Source data
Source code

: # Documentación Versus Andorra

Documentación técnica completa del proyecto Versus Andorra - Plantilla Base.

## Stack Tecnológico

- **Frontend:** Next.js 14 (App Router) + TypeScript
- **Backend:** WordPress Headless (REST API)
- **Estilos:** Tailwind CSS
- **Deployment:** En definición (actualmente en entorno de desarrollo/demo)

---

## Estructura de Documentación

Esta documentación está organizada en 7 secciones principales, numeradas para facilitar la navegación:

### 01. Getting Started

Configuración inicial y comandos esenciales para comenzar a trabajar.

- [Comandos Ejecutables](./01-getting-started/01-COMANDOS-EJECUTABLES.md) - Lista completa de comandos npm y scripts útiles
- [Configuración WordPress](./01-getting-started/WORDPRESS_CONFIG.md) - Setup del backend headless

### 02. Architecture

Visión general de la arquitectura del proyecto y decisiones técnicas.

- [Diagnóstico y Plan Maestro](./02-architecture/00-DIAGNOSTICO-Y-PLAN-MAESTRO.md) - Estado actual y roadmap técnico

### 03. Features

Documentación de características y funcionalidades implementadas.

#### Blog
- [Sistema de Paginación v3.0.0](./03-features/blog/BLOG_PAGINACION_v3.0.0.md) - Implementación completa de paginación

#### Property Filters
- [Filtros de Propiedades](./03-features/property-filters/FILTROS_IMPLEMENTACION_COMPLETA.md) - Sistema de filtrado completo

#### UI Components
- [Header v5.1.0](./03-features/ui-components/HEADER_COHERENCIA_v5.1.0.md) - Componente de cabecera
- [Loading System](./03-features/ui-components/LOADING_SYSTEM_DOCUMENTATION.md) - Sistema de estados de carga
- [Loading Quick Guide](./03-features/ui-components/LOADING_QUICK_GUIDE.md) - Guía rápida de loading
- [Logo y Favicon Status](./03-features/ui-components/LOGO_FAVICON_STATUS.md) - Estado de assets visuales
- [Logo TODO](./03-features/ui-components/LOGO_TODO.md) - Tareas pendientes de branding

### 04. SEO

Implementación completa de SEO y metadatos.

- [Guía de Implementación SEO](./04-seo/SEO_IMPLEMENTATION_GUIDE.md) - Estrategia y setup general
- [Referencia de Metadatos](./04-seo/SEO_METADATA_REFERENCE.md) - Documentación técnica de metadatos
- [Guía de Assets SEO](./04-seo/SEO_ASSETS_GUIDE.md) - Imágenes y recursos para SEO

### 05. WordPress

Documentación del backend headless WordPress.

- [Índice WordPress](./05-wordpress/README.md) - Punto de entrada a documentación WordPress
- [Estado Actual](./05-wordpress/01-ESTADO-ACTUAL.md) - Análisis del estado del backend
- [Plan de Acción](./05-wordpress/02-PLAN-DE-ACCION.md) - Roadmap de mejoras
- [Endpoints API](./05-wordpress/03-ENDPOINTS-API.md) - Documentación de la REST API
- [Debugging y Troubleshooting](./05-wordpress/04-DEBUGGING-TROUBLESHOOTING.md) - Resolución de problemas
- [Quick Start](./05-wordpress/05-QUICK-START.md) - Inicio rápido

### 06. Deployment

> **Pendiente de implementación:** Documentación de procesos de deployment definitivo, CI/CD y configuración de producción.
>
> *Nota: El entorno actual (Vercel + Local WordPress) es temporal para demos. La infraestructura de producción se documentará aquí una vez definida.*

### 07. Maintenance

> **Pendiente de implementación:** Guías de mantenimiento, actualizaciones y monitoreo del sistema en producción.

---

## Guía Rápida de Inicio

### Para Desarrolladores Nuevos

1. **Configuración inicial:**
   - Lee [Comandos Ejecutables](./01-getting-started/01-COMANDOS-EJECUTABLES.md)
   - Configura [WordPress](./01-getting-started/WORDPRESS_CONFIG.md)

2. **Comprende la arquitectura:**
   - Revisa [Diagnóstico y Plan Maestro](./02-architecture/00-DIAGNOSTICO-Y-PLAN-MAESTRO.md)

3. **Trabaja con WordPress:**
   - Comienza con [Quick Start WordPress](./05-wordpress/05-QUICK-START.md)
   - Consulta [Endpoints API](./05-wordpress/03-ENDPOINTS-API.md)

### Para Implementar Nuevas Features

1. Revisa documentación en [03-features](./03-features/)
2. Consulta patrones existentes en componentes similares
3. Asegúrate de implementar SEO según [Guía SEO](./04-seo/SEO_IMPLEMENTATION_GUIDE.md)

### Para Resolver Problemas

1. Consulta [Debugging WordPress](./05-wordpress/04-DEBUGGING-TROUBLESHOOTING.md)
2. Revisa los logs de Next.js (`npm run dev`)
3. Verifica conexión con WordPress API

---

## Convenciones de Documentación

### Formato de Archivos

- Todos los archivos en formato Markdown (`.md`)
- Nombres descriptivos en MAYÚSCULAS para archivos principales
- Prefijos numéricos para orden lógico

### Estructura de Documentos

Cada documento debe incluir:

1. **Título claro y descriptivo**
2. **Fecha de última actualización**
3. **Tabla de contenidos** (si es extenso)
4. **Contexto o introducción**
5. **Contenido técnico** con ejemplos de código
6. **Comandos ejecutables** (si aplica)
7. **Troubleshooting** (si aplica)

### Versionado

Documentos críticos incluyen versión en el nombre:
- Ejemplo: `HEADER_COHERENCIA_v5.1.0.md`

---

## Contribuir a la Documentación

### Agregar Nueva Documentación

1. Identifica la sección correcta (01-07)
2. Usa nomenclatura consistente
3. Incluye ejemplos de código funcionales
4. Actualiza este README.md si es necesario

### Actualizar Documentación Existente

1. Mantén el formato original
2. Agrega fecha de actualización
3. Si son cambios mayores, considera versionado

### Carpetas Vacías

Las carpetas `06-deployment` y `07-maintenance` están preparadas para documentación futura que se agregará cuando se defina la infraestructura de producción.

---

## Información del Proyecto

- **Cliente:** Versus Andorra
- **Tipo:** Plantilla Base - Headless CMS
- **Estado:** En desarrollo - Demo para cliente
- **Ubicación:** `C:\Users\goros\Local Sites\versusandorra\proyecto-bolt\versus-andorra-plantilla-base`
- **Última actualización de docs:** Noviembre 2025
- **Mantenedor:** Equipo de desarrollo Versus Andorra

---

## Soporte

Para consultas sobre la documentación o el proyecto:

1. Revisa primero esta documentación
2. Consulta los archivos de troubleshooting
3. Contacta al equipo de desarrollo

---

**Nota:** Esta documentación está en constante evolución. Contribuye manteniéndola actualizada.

▶ _Problem to solve_
Taking the entries above, please repeat each one exactly.

▶ _Output below_
Source code

: # Documentación Versus Andorra

Documentación técnica completa del proyecto Versus Andorra - Plantilla Base.

## Stack Tecnológico

- **Frontend:** Next.js 14 (App Router) + TypeScript
- **Backend:** WordPress Headless (REST API)
- **Estilos:** Tailwind CSS
- **Deployment:** En definición (actualmente en entorno de desarrollo/demo)

---

## Estructura de Documentación

Esta documentación está organizada en 7 secciones principales, numeradas para facilitar la navegación:

### 01. Getting Started

Configuración inicial y comandos esenciales para comenzar a trabajar.

- [Comandos Ejecutables](./01-getting-started/01-COMANDOS-EJECUTABLES.md) - Lista completa de comandos npm y scripts útiles
- [Configuración WordPress](./01-getting-started/WORDPRESS_CONFIG.md) - Setup del backend headless

### 02. Architecture

Visión general de la arquitectura del proyecto y decisiones técnicas.

- [Diagnóstico y Plan Maestro](./02-architecture/00-DIAGNOSTICO-Y-PLAN-MAESTRO.md) - Estado actual y roadmap técnico

### 03. Features

Documentación de características y funcionalidades implementadas.

#### Blog
- [Sistema de Paginación v3.0.0](./03-features/blog/BLOG_PAGINACION_v3.0.0.md) - Implementación completa de paginación

#### Property Filters
- [Filtros de Propiedades](./03-features/property-filters/FILTROS_IMPLEMENTACION_COMPLETA.md) - Sistema de filtrado completo

#### UI Components
- [Header v5.1.0](./03-features/ui-components/HEADER_COHERENCIA_v5.1.0.md) - Componente de cabecera
- [Loading System](./03-features/ui-components/LOADING_SYSTEM_DOCUMENTATION.md) - Sistema de estados de carga
- [Loading Quick Guide](./03-features/ui-components/LOADING_QUICK_GUIDE.md) - Guía rápida de loading
- [Logo y Favicon Status](./03-features/ui-components/LOGO_FAVICON_STATUS.md) - Estado de assets visuales
- [Logo TODO](./03-features/ui-components/LOGO_TODO.md) - Tareas pendientes de branding

### 04. SEO

Implementación completa de SEO y metadatos.

- [Guía de Implementación SEO](./04-seo/SEO_IMPLEMENTATION_GUIDE.md) - Estrategia y setup general
- [Referencia de Metadatos](./04-seo/SEO_METADATA_REFERENCE.md) - Documentación técnica de metadatos
- [Guía de Assets SEO](./04-seo/SEO_ASSETS_GUIDE.md) - Imágenes y recursos para SEO

### 05. WordPress

Documentación del backend headless WordPress.

- [Índice WordPress](./05-wordpress/README.md) - Punto de entrada a documentación WordPress
- [Estado Actual](./05-wordpress/01-ESTADO-ACTUAL.md) - Análisis del estado del backend
- [Plan de Acción](./05-wordpress/02-PLAN-DE-ACCION.md) - Roadmap de mejoras
- [Endpoints API](./05-wordpress/03-ENDPOINTS-API.md) - Documentación de la REST API
- [Debugging y Troubleshooting](./05-wordpress/04-DEBUGGING-TROUBLESHOOTING.md) - Resolución de problemas
- [Quick Start](./05-wordpress/05-QUICK-START.md) - Inicio rápido

### 06. Deployment

> **Pendiente de implementación:** Documentación de procesos de deployment definitivo, CI/CD y configuración de producción.
>
> *Nota: El entorno actual (Vercel + Local WordPress) es temporal para demos. La infraestructura de producción se documentará aquí una vez definida.*

### 07. Maintenance

> **Pendiente de implementación:** Guías de mantenimiento, actualizaciones y monitoreo del sistema en producción.

---

## Guía Rápida de Inicio

### Para Desarrolladores Nuevos

1. **Configuración inicial:**
   - Lee [Comandos Ejecutables](./01-getting-started/01-COMANDOS-EJECUTABLES.md)
   - Configura [WordPress](./01-getting-started/WORDPRESS_CONFIG.md)

2. **Comprende la arquitectura:**
   - Revisa [Diagnóstico y Plan Maestro](./02-architecture/00-DIAGNOSTICO-Y-PLAN-MAESTRO.md)

3. **Trabaja con WordPress:**
   - Comienza con [Quick Start WordPress](./05-wordpress/05-QUICK-START.md)
   - Consulta [Endpoints API](./05-wordpress/03-ENDPOINTS-API.md)

### Para Implementar Nuevas Features

1. Revisa documentación en [03-features](./03-features/)
2. Consulta patrones existentes en componentes similares
3. Asegúrate de implementar SEO según [Guía SEO](./04-seo/SEO_IMPLEMENTATION_GUIDE.md)

### Para Resolver Problemas

1. Consulta [Debugging WordPress](./05-wordpress/04-DEBUGGING-TROUBLESHOOTING.md)
2. Revisa los logs de Next.js (`npm run dev`)
3. Verifica conexión con WordPress API

---

## Convenciones de Documentación

### Formato de Archivos

- Todos los archivos en formato Markdown (`.md`)
- Nombres descriptivos en MAYÚSCULAS para archivos principales
- Prefijos numéricos para orden lógico

### Estructura de Documentos

Cada documento debe incluir:

1. **Título claro y descriptivo**
2. **Fecha de última actualización**
3. **Tabla de contenidos** (si es extenso)
4. **Contexto o introducción**
5. **Contenido técnico** con ejemplos de código
6. **Comandos ejecutables** (si aplica)
7. **Troubleshooting** (si aplica)

### Versionado

Documentos críticos incluyen versión en el nombre:
- Ejemplo: `HEADER_COHERENCIA_v5.1.0.md`

---

## Contribuir a la Documentación

### Agregar Nueva Documentación

1. Identifica la sección correcta (01-07)
2. Usa nomenclatura consistente
3. Incluye ejemplos de código funcionales
4. Actualiza este README.md si es necesario

### Actualizar Documentación Existente

1. Mantén el formato original
2. Agrega fecha de actualización
3. Si son cambios mayores, considera versionado

### Carpetas Vacías

Las carpetas `06-deployment` y `07-maintenance` están preparadas para documentación futura que se agregará cuando se defina la infraestructura de producción.

---

## Información del Proyecto

- **Cliente:** Versus Andorra
- **Tipo:** Plantilla Base - Headless CMS
- **Estado:** En desarrollo - Demo para cliente
- **Ubicación:** `C:\Users\goros\Local Sites\versusandorra\proyecto-bolt\versus-andorra-plantilla-base`
- **Última actualización de docs:** Noviembre 2025
- **Mantenedor:** Equipo de desarrollo Versus Andorra

---

## Soporte

Para consultas sobre la documentación o el proyecto:

1. Revisa primero esta documentación
2. Consulta los archivos de troubleshooting
3. Contacta al equipo de desarrollo

---

**Nota:** Esta documentación está en constante evolución. Contribuye manteniéndola actualizada.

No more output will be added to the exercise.